Cuando la gente duerme rugen las bestias;
las madrugadas ya no me arropan,
las madrugadas sólo me señalan,
me empujan a un búnker.
Así es: siempre entre las ruinas grises
relucen con más color las medallas de la guerra.
Frente al asesinato un almendro florido,
como si así cambiaran las cosas.
Escapar del abismo escribiendo entonces,
suerte de liebre y su nube rápida
pero condenada huyendo del galgo:
versos inútiles como querer llegar al mar.

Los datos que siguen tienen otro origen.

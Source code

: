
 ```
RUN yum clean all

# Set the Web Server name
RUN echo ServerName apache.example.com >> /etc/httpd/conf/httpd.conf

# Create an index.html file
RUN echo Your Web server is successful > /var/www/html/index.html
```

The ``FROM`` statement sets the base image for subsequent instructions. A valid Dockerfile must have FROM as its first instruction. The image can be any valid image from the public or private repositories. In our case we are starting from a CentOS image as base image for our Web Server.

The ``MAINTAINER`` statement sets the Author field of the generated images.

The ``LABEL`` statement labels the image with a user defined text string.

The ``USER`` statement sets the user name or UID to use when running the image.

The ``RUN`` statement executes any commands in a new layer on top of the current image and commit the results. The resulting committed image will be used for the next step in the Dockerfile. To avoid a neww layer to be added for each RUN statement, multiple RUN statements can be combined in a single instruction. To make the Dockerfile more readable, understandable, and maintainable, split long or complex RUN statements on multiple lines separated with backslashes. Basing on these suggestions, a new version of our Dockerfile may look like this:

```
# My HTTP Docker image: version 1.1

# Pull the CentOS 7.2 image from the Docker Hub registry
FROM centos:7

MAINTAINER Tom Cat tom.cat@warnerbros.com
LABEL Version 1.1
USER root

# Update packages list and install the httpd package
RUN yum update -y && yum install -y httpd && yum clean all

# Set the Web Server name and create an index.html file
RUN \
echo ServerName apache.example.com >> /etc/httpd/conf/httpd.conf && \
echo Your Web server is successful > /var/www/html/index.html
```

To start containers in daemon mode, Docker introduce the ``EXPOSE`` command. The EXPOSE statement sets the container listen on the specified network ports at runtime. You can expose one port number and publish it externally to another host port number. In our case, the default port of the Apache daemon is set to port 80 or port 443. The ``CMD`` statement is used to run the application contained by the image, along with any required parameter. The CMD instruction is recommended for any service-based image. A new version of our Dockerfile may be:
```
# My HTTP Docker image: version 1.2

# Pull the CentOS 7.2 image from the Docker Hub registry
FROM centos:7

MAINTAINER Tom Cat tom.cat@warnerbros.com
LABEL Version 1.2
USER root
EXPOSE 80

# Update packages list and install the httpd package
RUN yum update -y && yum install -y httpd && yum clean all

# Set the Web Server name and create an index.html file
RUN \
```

Para qué necesita el ciempiés tantas patas
si no puede escapar de su propio veneno.
Tengo tanta sed como un cielo que muere.
Tenemos un horizonte de cuchara.
En las noches se dispone una caja redoblando
en el centro de mi pecho con su eco en mi nuca;
en los días cruzo campos saltando
sobre las cuerdas destensadas
de las primeras hormigas de la primavera.
Hubo una época en la que parecía posible
escapar del mundo de vientre en vientre.
Hubo una época en la que cruzar Madrid
era remar sin miedo en una barca diminuta
entre colosales olas, como volcanes.
Si en Madrid hay cormoranes y gaviotas
por qué no ha de haber playas y océanos
y nuevas tierras por descubrir.
Pero es inútil querer refugiarse
en las selvas y costas
buscando una paz determinada,
imposible entre los cadáveres de hijos
despeñados de sus nidos por su propia madre.
Los propósitos de año nuevo explican nuestro fracaso.
Hay un propósito de año nuevo
en cada verso que comenzamos
y en cada uno de sus finales posibles
se cierra el ciclo de la derrota
sobre el que construimos pequeñas victorias.
Ser poeta es igual a abrir o cerrar espacios
o ignorar su mismo concepto.
La poesía lo es todo y es nada.
La poesía de Schroedinger.
Incomprensible como cualquier gato y su absurdo.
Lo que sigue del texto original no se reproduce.